Rev Cubana Farm vol.50 no.1 Ciudad de la Habana ene.-mar. 2016




Pulmonary embolism secondary to inappropriate use of oral contraceptive therapy: a case report


Pulmonary embolism secondary to inappropriate use of oral contraceptive therapy: a case report



Camilo Alberto Domínguez-Domínguez, Mauricio Orlando Nava-Mesa, Carlos Alberto Calderón-Ospina

Escuela de Medicina y Ciencias de la Salud. Universidad del Rosario.Bogotá D.C., Colombia.




Mujer de 41 años que ingresa al hospital por cuadro clínico sugestivo de tromboembolismo pulmonar, el cual fue confirmado por AngioTAC. No había antecedentes de eventos tromboembólicos previos, tabaquismo, estasis venosa ni de lesión vascular (anticoagulante lúpico y anticardiolipinas negativo).
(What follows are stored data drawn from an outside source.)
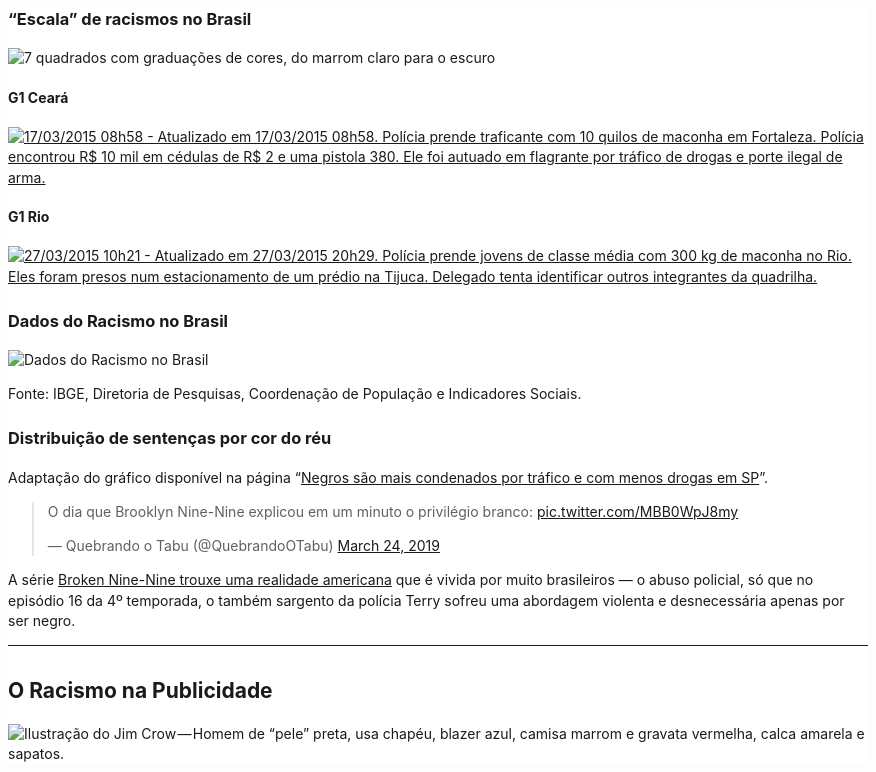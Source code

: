 ### “Escala” de racismos no Brasil

![7 quadrados com graduações de cores, do marrom claro para o escuro](https://miro.medium.com/max/700/1*DHfiZcsnu1a1VtG-ypS7_g.jpeg)

#### G1 Ceará

[![17/03/2015 08h58 - Atualizado em 17/03/2015 08h58. Polícia prende traficante com 10 quilos de maconha em Fortaleza. Polícia encontrou R$ 10 mil em cédulas de R$ 2 e uma pistola 380. Ele foi autuado em flagrante por tráfico de drogas e porte ilegal de arma.](https://miro.medium.com/max/664/0*RfmG1xBOgOEikgtn.png "Acesse a matéria original clicando na imagem")](http://g1.globo.com/ceara/noticia/2015/03/policia-prende-traficante-com-10-quilos-de-maconha-em-fortaleza.html)

#### G1 Rio

[![27/03/2015 10h21 - Atualizado em 27/03/2015 20h29. Polícia prende jovens de classe média com 300 kg de maconha no Rio. Eles foram presos num estacionamento de um prédio na Tijuca. Delegado tenta identificar outros integrantes da quadrilha.](https://bitbucket.org/wagnerbeethoven/2021-11-19-design-racista/raw/3caf8d65f090f4fa654aa3cb52240e8998d25f9a/policia-prende-jovens-de-classe-media-com-300-kg-de-maconha-no-rio.png "Acesse a matéria original clicando na imagem")](http://g1.globo.com/rio-de-janeiro/noticia/2015/03/policia-prende-jovens-de-classe-media-com-300-kg-de-maconha-no-rio.html)

### Dados do Racismo no Brasil

![Dados do Racismo no Brasil](https://miro.medium.com/max/700/0*Brg66qo6Z4dClVwZ.jpg "Fonte: IBGE, Diretoria de Pesquisas, Coordenação de População e Indicadores Sociais.")

Fonte: IBGE, Diretoria de Pesquisas, Coordenação de População e Indicadores Sociais.

### Distribuição de sentenças por cor do réu

<div class="container-iframe"><iframe  seamless frameborder="0" scrolling="no" src="https://docs.google.com/spreadsheets/d/e/2PACX-1vSNd9UI1ULnFaOlT-0s1GMAEMrc-cf97Z-ChG0_JIrTC1gnbs3pEct6etUE0nsauFHgKmYOOn1_eQVC/pubchart?oid=1254265813&amp;format=interactive"></iframe></div>

Adaptação do gráfico disponível na página “[Negros são mais condenados por tráfico e com menos drogas em SP](https://www.smokebuddies.com.br/negros-sao-mais-condenados-por-trafico-e-com-menos-drogas-em-sp/)”.

<blockquote class="twitter-tweet"><p lang="pt" dir="ltr">O dia que Brooklyn Nine-Nine explicou em um minuto o privilégio branco: <a href="https://t.co/MBB0WpJ8my">pic.twitter.com/MBB0WpJ8my</a></p>&mdash; Quebrando o Tabu (@QuebrandoOTabu) <a href="https://twitter.com/QuebrandoOTabu/status/1109945486952271872?ref_src=twsrc%5Etfw">March 24, 2019</a></blockquote> <script async src="https://platform.twitter.com/widgets.js" charset="utf-8"></script>

A série [Broken Nine-Nine trouxe uma realidade americana](https://twitter.com/QuebrandoOTabu/status/1109945486952271872) que é vivida por muito brasileiros — o abuso policial, só que no episódio 16 da 4º temporada, o também sargento da polícia Terry sofreu uma abordagem violenta e desnecessária apenas por ser negro.

---

## O Racismo na Publicidade

![Ilustração do Jim Crow — Homem de “pele” preta, usa chapéu, blazer azul, camisa marrom e gravata vermelha, calca amarela e sapatos.](https://bitbucket.org/wagnerbeethoven/2021-11-19-design-racista/raw/81cb24164f80c7c0d9c524fc6dcba04c3783ed7f/jim-crow-1820.jpg)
Como único factor de hipercoagulabilidad que se documenta es el consumo de un anticonceptivo oral que contenía drospirenona y etinilestradiol desde un año atrás. La paciente fue anticoagulada con enoxaparina y se recuperó sin secuelas y actualmente se encuentra en manejo ambulatorio con warfarina. El uso de anticonceptivos orales en combinación se debe realizar con precaución en pacientes mayores de 35 años, en buena medida por el aumento del riesgo de eventos tromboembólicos asociado al incremento en la síntesis hepática de algunos factores de coagulación. Por lo tanto, éste representa un caso de reacción adversa severa, potencialmente fatal y prevenible.

Palabras clave: embolia pulmonar; anticonceptivos orales combinados; efecto secundario; reacciones adversas.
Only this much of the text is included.